> To do
Could you repeat the records below exactly as written?

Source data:
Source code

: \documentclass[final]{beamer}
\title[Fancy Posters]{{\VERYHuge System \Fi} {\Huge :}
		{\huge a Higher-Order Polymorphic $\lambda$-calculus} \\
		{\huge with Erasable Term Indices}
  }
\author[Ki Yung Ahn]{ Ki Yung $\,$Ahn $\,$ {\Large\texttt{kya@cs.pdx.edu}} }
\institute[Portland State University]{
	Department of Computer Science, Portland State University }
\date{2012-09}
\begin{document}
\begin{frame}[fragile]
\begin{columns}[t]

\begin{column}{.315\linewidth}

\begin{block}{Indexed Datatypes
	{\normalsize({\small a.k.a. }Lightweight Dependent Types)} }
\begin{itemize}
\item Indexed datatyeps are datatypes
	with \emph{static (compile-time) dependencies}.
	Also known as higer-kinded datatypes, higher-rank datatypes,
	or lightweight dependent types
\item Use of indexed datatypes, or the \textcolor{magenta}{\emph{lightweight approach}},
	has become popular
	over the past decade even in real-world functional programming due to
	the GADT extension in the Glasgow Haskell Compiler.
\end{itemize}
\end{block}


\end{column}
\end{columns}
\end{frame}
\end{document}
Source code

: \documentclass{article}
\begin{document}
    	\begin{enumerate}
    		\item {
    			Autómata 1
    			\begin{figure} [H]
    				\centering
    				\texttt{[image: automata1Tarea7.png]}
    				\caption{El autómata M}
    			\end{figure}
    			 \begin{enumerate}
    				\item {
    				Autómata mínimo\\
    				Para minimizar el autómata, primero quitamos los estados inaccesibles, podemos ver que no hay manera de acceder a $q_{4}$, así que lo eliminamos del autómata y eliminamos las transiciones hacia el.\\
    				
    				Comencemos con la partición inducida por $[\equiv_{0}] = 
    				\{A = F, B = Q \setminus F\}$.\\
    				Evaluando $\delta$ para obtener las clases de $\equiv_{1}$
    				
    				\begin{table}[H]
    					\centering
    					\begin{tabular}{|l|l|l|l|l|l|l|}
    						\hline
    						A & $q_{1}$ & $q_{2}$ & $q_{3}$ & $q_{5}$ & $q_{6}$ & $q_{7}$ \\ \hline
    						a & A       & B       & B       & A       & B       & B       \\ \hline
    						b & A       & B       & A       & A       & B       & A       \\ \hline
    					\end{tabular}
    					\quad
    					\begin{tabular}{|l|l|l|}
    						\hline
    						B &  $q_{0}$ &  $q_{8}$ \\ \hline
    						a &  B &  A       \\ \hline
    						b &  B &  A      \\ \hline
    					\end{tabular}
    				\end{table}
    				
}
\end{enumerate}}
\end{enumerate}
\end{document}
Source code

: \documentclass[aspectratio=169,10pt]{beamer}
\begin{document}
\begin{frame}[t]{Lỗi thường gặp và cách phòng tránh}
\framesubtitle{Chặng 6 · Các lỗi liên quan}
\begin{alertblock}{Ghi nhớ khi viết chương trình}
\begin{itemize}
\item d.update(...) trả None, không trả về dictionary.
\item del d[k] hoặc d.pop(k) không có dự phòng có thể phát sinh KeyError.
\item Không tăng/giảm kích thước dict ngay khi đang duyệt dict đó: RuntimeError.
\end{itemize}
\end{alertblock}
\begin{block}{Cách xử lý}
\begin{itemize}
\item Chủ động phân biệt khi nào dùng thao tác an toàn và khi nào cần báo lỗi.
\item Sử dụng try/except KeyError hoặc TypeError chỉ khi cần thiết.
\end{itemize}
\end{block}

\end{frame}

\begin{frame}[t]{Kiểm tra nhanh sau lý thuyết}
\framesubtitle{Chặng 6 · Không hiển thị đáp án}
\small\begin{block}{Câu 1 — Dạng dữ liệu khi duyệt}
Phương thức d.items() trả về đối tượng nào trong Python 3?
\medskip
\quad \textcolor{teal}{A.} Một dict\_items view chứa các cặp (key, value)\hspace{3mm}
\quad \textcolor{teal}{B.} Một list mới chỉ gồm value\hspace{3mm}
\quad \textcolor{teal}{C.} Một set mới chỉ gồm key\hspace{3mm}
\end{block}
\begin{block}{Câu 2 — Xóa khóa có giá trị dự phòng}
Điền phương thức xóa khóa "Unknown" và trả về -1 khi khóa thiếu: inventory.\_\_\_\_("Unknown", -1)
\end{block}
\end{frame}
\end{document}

> Exercise response
Source code

: \documentclass[final]{beamer}
\title[Fancy Posters]{{\VERYHuge System \Fi} {\Huge :}
		{\huge a Higher-Order Polymorphic $\lambda$-calculus} \\
		{\huge with Erasable Term Indices}
  }
\author[Ki Yung Ahn]{ Ki Yung $\,$Ahn $\,$ {\Large\texttt{kya@cs.pdx.edu}} }
\institute[Portland State University]{
	Department of Computer Science, Portland State University }
\date{2012-09}
\begin{document}
\begin{frame}[fragile]
\begin{columns}[t]

\begin{column}{.315\linewidth}

\begin{block}{Indexed Datatypes
	{\normalsize({\small a.k.a. }Lightweight Dependent Types)} }
\begin{itemize}
\item Indexed datatyeps are datatypes
	with \emph{static (compile-time) dependencies}.
	Also known as higer-kinded datatypes, higher-rank datatypes,
	or lightweight dependent types
\item Use of indexed datatypes, or the \textcolor{magenta}{\emph{lightweight approach}},
	has become popular
	over the past decade even in real-world functional programming due to
	the GADT extension in the Glasgow Haskell Compiler.
\end{itemize}
\end{block}


\end{column}
\end{columns}
\end{frame}
\end{document}
Source code

: \documentclass{article}
\begin{document}
    	\begin{enumerate}
    		\item {
    			Autómata 1
    			\begin{figure} [H]
    				\centering
    				\texttt{[image: automata1Tarea7.png]}
    				\caption{El autómata M}
    			\end{figure}
    			 \begin{enumerate}
    				\item {
    				Autómata mínimo\\
    				Para minimizar el autómata, primero quitamos los estados inaccesibles, podemos ver que no hay manera de acceder a $q_{4}$, así que lo eliminamos del autómata y eliminamos las transiciones hacia el.\\
    				
    				Comencemos con la partición inducida por $[\equiv_{0}] = 
    				\{A = F, B = Q \setminus F\}$.\\
    				Evaluando $\delta$ para obtener las clases de $\equiv_{1}$
    				
    				\begin{table}[H]
    					\centering
    					\begin{tabular}{|l|l|l|l|l|l|l|}
    						\hline
    						A & $q_{1}$ & $q_{2}$ & $q_{3}$ & $q_{5}$ & $q_{6}$ & $q_{7}$ \\ \hline
    						a & A       & B       & B       & A       & B       & B       \\ \hline
    						b & A       & B       & A       & A       & B       & A       \\ \hline
    					\end{tabular}
    					\quad
    					\begin{tabular}{|l|l|l|}
    						\hline
    						B &  $q_{0}$ &  $q_{8}$ \\ \hline
    						a &  B &  A       \\ \hline
    						b &  B &  A      \\ \hline
    					\end{tabular}
    				\end{table}
    				
}
\end{enumerate}}
\end{enumerate}
\end{document}
Source code

: \documentclass[aspectratio=169,10pt]{beamer}
\begin{document}
\begin{frame}[t]{Lỗi thường gặp và cách phòng tránh}
\framesubtitle{Chặng 6 · Các lỗi liên quan}
\begin{alertblock}{Ghi nhớ khi viết chương trình}
\begin{itemize}
\item d.update(...) trả None, không trả về dictionary.
\item del d[k] hoặc d.pop(k) không có dự phòng có thể phát sinh KeyError.
\item Không tăng/giảm kích thước dict ngay khi đang duyệt dict đó: RuntimeError.
\end{itemize}
\end{alertblock}
\begin{block}{Cách xử lý}
\begin{itemize}
\item Chủ động phân biệt khi nào dùng thao tác an toàn và khi nào cần báo lỗi.
\item Sử dụng try/except KeyError hoặc TypeError chỉ khi cần thiết.
\end{itemize}
\end{block}

\end{frame}

\begin{frame}[t]{Kiểm tra nhanh sau lý thuyết}
\framesubtitle{Chặng 6 · Không hiển thị đáp án}
\small\begin{block}{Câu 1 — Dạng dữ liệu khi duyệt}
Phương thức d.items() trả về đối tượng nào trong Python 3?
\medskip
\quad \textcolor{teal}{A.} Một dict\_items view chứa các cặp (key, value)\hspace{3mm}
\quad \textcolor{teal}{B.} Một list mới chỉ gồm value\hspace{3mm}
\quad \textcolor{teal}{C.} Một set mới chỉ gồm key\hspace{3mm}
\end{block}
\begin{block}{Câu 2 — Xóa khóa có giá trị dự phòng}
Điền phương thức xóa khóa "Unknown" và trả về -1 khi khóa thiếu: inventory.\_\_\_\_("Unknown", -1)
\end{block}
\end{frame}
\end{document}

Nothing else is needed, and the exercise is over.